Marine seismic contractors say the market remains challenging and is likely to remain so until 2017 at the earliest, but cost cutting and operational efficiencies are paying off
Well known marine seismic contractors such as PGS and Polarcus say the gradual recovery in the oil price means that they are starting to see early signs of market stabilisation and improving sentiment, although there is a long way to go.
“We believe that this has started to impact our multiclient performance positively,” said PGS, when it issued its most recent financial statements in July 2016. It said the marine contract market is still characterised by very low pricing, “but here too we see indications of more predictable patterns in customer survey planning and contracting processes”. PGS also noted that, due to vessel stacking, the supply/demand balance for seismic vessels has improved significantly since mid-2015.

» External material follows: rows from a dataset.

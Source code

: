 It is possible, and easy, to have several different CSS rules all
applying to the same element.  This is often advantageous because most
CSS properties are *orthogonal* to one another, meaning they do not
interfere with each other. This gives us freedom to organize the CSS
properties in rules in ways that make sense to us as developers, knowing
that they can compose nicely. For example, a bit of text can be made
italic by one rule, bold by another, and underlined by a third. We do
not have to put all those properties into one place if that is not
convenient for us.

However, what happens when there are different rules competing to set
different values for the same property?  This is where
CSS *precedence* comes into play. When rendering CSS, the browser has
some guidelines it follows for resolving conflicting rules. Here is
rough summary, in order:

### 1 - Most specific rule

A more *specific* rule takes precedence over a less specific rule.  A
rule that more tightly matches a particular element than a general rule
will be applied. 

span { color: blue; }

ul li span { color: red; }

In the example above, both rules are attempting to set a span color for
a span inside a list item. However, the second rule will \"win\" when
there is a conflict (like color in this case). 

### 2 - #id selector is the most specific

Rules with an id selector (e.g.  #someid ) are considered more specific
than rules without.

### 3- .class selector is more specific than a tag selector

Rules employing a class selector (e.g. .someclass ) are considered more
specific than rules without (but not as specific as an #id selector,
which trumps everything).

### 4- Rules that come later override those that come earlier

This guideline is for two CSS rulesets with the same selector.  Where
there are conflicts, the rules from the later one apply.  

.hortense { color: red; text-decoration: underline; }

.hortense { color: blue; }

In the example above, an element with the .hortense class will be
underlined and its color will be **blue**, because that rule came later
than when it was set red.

“Our liquidity position is adequate, and there are no material debt maturities until late 2018,” said the president and chief executive officer of PGS, Jon Erik Reinhardsen. “With an amended maintenance covenant for our revolving credit facility, we have strengthened our ability to navigate beyond the trough of this cycle and created a substantial time window to address 2018 refinancing needs in tune with how the market develops. We continue to focus on what we can control through relentless sales efforts, strict cost discipline, operational excellence and capitalising on the youngest and most productive fleet in the industry.”
Mr Reinhardsen said the low oil price and reduced oil company spending continue to have an impact on demand for seismic vessels. However, despite some oil price recovery and signs of improved market sentiment, PGS expects market uncertainty to continue through 2016.
Announcing its second-quarter 2016 results, Polarcus said it had revenues of US$67.9 million, up 7 per cent from the first quarter of 2016. The company had multiclient revenues of US$26.5 million, with a pre-funding level of 205 per cent. At US$55.2 million, gross cost of sales was down 4 per cent from the first quarter of 2016. EBITDA of US$23 million was up 27 per cent from the adjusted EBITDA in the first quarter. The company said it had secured three contract awards since the end of last quarter, resulting in a backlog of US$150 million.
“Second-quarter revenue increased by 7 per cent over the first quarter, driven by strong multiclient revenue from a converted contract project offshore Brazil,” said Rod Starr, the company’s chief executive officer. “The project was carried out with high efficiency and strong cost control providing an extraordinary pre-funding level in excess of 200 per cent. At the same time, the contract business realised lower effective day rates, which were impacted by certain turnkey projects.
“To navigate the challenging market, we remain focused on delivering operational excellence and on maintaining our strong backlog. Our technical downtime remains below 2 per cent,” Mr Starr said. “Three new contract awards were secured during the quarter, with all representing new revenue sources. Two projects are located in countries that Polarcus has not previously operated in, and the third is to be acquired with our new XArray technology, our new acquisition configuration that enables increased efficiency while providing enhanced data quality to our clients, further improving our competitiveness.
“We continue to drive costs down to succeed in the current market, and as a result, we realised a further drop in gross cost of sales by 4 per cent from already low levels in the previous quarter,” he said. “As expected, total cash dropped during the quarter as a result of a working capital build-up, which should improve in the third quarter. The build-up is largely a result of extended payment terms negotiated earlier with one client, payment from whom was received in July.
“We expect the difficult market conditions to continue into 2017,” Mr Starr continued. “In this challenging environment, we will continue with our plan to focus on the areas under our control through maintaining strong fleet utilisation, aligning costs with business activity and executing projects safely and efficiently. In line with our core values, we will also continue to promote innovative ways to deliver excellence to our customers, which is key to the company over the long term.”